There is no sanctity in the nomenclature used. No fraud, accident, or mistake is even hinted at. The intention of the parties and the purpose of the policy are beyond question. Regardless of who may have been the legal owner of the Family Service Laundry, or may have paid its employees, it being admittedly a distinct and separate industrial plant, operated as such under a distinct and recognized trade-name, and compensation insurance having- been issued in that trade-name to cover the employees there engaged, for the purposes of protection under the Compensation Act, one injured while engaged in the operation of such plant must be deemed as a matter of law an employee of the Family Service Laundry within the terms of said policy. To hold otherwise would be to make such policy a nullity and to perpetrate a fraud by law upon the employees.

The remaining question raised relates to the lump-sum settlement awarded. While the pleadings might have set forth more fully the grounds upon which the alleged manifest hardship and injustice were based, we think they were sufficient. No hard and fast rule can of necessity be laid down as to what may constitute a manifest hardship and injustice prescribed by the statute. Obviously that must depend upon the facts and circumstances of each particular case. There is no contention made that there was not sufficient evidence to support the jury finding on this issue; and it is manifest from the record here presented that the error, if any, of the court in overruling the special exceptions urged did not in any way injure appellant, a matter necessary for it to show to authorize a reversal. Rule 62a, Supreme Court; Golden v. Odiorne, 112 Tex. 544, 249 S. W. 822.

The fourth proposition presents an objection to the submission of special issue No. 4 to the jury (i. e., the inquiry as to manifest hardship and injustice resultant from payment of compensation weekly), on the ground “that there was no evidence in the record on the present value of a lump sum and no evidence of a reasonable discount in the community where the accident occurred.”

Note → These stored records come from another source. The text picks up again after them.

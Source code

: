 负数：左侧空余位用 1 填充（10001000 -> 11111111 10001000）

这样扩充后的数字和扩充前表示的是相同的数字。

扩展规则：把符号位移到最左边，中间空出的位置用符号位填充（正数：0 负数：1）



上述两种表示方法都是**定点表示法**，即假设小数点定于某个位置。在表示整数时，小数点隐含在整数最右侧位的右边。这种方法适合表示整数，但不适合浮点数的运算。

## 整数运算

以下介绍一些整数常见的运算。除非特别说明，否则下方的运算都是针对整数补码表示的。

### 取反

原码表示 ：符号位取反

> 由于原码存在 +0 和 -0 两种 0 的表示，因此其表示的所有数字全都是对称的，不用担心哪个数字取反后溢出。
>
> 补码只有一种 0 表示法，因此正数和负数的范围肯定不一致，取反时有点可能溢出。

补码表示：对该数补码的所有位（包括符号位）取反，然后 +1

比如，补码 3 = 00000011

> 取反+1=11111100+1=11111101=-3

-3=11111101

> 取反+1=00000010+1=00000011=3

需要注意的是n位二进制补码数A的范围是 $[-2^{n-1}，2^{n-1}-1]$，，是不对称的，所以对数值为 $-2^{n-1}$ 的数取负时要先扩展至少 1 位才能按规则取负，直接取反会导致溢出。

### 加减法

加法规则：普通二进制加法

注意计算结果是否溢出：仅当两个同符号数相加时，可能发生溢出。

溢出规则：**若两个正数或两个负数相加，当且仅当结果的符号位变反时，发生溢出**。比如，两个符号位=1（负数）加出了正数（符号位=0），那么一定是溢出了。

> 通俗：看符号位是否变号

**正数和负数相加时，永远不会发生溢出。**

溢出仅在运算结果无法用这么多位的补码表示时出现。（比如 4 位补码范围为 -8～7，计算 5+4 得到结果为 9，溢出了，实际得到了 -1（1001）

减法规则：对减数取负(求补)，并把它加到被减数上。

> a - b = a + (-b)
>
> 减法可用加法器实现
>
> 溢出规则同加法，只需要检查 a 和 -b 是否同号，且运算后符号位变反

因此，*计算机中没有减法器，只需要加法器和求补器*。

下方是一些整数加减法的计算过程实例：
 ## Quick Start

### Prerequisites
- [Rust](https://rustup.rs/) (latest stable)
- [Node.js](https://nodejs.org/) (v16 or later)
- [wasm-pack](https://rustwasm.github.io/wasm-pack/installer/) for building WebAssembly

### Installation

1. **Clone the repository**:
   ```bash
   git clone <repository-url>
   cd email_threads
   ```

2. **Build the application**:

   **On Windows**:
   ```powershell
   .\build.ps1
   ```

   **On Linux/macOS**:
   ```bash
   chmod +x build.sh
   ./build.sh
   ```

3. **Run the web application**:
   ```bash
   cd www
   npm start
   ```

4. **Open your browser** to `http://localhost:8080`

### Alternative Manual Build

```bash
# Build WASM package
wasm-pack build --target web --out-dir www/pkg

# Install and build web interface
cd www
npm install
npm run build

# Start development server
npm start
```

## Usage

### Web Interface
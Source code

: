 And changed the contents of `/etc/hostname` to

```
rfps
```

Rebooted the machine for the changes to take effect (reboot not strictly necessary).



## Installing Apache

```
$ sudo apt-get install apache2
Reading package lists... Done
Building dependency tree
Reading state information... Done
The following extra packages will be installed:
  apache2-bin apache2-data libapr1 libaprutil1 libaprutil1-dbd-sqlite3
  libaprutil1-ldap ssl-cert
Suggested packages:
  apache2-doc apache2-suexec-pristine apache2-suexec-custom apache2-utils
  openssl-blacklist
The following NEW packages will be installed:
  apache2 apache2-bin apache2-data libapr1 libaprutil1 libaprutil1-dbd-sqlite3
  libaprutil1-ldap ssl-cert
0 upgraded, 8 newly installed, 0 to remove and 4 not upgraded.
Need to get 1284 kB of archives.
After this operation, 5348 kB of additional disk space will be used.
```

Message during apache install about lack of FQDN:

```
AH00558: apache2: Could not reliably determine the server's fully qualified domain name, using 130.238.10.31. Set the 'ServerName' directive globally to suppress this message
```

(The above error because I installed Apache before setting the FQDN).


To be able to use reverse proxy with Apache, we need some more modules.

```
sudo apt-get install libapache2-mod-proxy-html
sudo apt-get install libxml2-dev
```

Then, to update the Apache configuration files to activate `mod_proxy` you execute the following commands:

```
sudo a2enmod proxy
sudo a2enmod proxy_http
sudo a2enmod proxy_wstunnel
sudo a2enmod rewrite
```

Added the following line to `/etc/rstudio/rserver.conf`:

Such lack of evidence, however, had no bearing on the issue submitted. It could have no relevancy to the question of hardship to the injured employee, but was a matter for the court to consider, or to have a jury finding upon, in determining the amount of the lump sum payable. We shall consider the question raised, however, as properly presented. The question as to what would be a proper discount to reduce the total amount recoverable to its present value was not submitted nor requested to be submitted to the jury. This was not an independent ground of recovery and, had there been any evidence to sustain the court’s judgment in this respect, it would be presumed to have been found in support of the judgment. Article 2190, R. S.; Ormsby v. Ratcliffe, 117 Tex. 242, 1 S.W.(2d) 1084. No evidence whatever of such present value, however, was offered. In Herzing v. Texas Employers’ Ins. Ass’n (Tex. Com.